De Cincinnati Reds domineerden in de 70’s jarenlang de Major League. Tweemaal achter elkaar werden de World Series gewonnen door de ploeg die liefkozend The Big Red Machine werd genoemd. Eén van de belangrijkste spelers binnen het collectief was home town hero Pete Rose. Na zijn spelersloopbaan zou Rose echter uitgroeien tot persona non grata binnen het honkbal.
CHARLIE HUSTLE
Dat Rose ooit op het hoogste niveau zou gaan spelen, leek lang onwaarschijnlijk. Hij had het aan zijn oom (en Reds-scout) Buddy Bloebaum te danken dat de club hem een kans wilde geven. Die kans zou de speler die later bekend zou komen te staan als Charlie Hustle met beide handen aangrijpen.
MEER WETEN OVER THE BIG RED MACHINE? LUISTER OOK ONZE BASEBALL HISTORY PODCAST!

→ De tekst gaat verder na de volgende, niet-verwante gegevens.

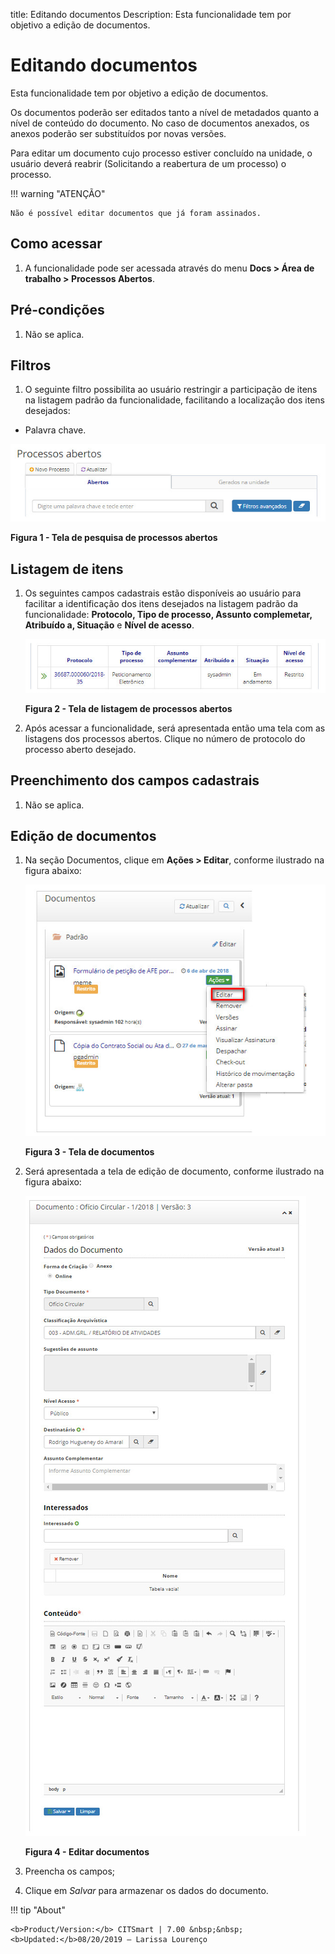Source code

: title: Editando documentos
Description: Esta funcionalidade tem por objetivo a edição de documentos.
# Editando documentos

Esta funcionalidade tem por objetivo a edição de documentos.

Os documentos poderão ser editados tanto a nível de metadados quanto a nível de conteúdo do documento. No caso de documentos 
anexados, os anexos poderão ser substituídos por novas versões.

Para editar um documento cujo processo estiver concluído na unidade, o usuário deverá reabrir (Solicitando a reabertura de um 
processo) o processo.

!!! warning "ATENÇÃO"

    Não é possível editar documentos que já foram assinados.
    
Como acessar
----------------

1. A funcionalidade pode ser acessada através do menu **Docs > Área de trabalho > Processos Abertos**.

Pré-condições
----------------

1. Não se aplica.

Filtros
---------

1. O seguinte filtro possibilita ao usuário restringir a participação de itens na listagem padrão da funcionalidade, facilitando
a localização dos itens desejados:

- Palavra chave.

![Pesquisa](images/editar.img1.jpg)

**Figura 1 - Tela de pesquisa de processos abertos**

Listagem de itens
--------------------

1. Os seguintes campos cadastrais estão disponíveis ao usuário para facilitar a identificação dos itens desejados na listagem 
padrão da funcionalidade: **Protocolo, Tipo de processo, Assunto complemetar, Atribuído a, Situação** e **Nível de acesso**.

    ![Listagem](images/editar.img2.jpg)
    
    **Figura 2 - Tela de listagem de processos abertos**
    
2. Após acessar a funcionalidade, será apresentada então uma tela com as listagens dos processos abertos. Clique no número de 
protocolo do processo aberto desejado.

Preenchimento dos campos cadastrais
--------------------------------------

1. Não se aplica.

Edição de documentos
-----------------------

1. Na seção Documentos, clique em **Ações > Editar**, conforme ilustrado na figura abaixo:

    ![Documentos](images/editar.img3.jpg)
    
    **Figura 3 - Tela de documentos**
    
2. Será apresentada a tela de edição de documento, conforme ilustrado na figura abaixo:

    ![Editar](images/editar.img4.jpg)
    
    **Figura 4 - Editar documentos**
    
3. Preencha os campos;

4. Clique em *Salvar* para armazenar os dados do documento.

!!! tip "About"

    <b>Product/Version:</b> CITSmart | 7.00 &nbsp;&nbsp;
    <b>Updated:</b>08/20/2019 – Larissa Lourenço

Die bijnaam kreeg hij overigens al vroeg in zijn carrière van de legendarische Yankee-pitcher Whitey Ford, nadat hij tijdens spring training na een vrije loop naar het eerste honk sprintte. Fords teamgenoot Mickey Mantle vertelde later een andere versie van het ontstaan van de bijnaam. Ford zou hem verzonnen hebben nadat Rose tegen de muur opgeklommen was, terwijl een homerun van Mantle tientallen meters verder in de tribune terechtkwam. Wat het ware verhaal achter de bijnaam ook was, Rose zou hem zijn hele loopbaan rechtdoen. Rose fungeerde als openingsslagman als katalysator voor de ploeg. Met zijn strijdlust was hij uitermate geschikt voor die rol.
ALL-STAR
Na zijn eerste seizoen in 1963 werd Rose uitgeroepen tot Rookie of the Year. De volgende jaren groeide hij uit tot een jaarlijkse MVP-kandidaat. Hij reeg de seizoenen met minimaal 200 hits aaneen, won al vroeg in zijn carrière twee batting titles en was snel niet meer weg te denken uit het NL All Star Team.
BAD BOY
Het was in één van die All Star Games dat hij een glimp van zijn duistere kant liet zien. In 1970 waren er extra innings nodig om tot een winnaar te komen. De wedstrijd werd gespeeld in het recentelijk geopende Riverfront Stadium in Cincinnati. Het thuispubliek gaf Rose misschien iets te veel energie, toen hij in de 12e inning op de thuisplaat kwam afstormen. Met catcher Ray Fosse voor hem, de plaat volledig afdekkend, besloot hij namelijk recht door hem heen te gaan. Het resultaat van deze actie was dat de National League de wedstrijd won en Fosse nooit meer zijn oude niveau haalde.
THE BIG RED MACHINE
Datzelfde jaar wordt ook wel gezien als het eerste jaar van de dominantie van The Big Red Machine, terwijl er in de jaren ’60 nog sprake was van een verhuizing naar San Diego. De bouw van het nieuwe stadion hield de ploeg in Cincinnati en in de jaren die volgden kwam er veel aanvoer aan talent vanuit de eigen farm system. Rose, Hall of Famers Johnny Bench en Tony Perez, Lee May en Tommy Helms vormden slechts een deel van de zelf opgeleide spelers die uiteindelijk de Major League zou halen.
BOB HOWSAM
De architect achter het succes in de jaren ’70 was General Manager Bob Howsam. Howsam had het vak geleerd van Branch Rickey, de man die Jackie Robinson de kans gaf de colorline te doorbreken, en nam veel van diens lessen mee in het leiden van de Reds. Net als Rickey geloofde Howsam in snelheid en jeugd en dat was terug te zien in de selectie die zou uitgroeien tot The Big Red Machine. Na drie redelijke — maar niet geweldige — seizoenen verving de GM in 1970 uiteindelijk de manager die hij geërfd had van het vorige bewind. Als vervanger koos hij niet voor een ervaren kracht, maar voor iemand die alleen nog maar actief was geweest in de minors: George ‘Sparky’ Anderson.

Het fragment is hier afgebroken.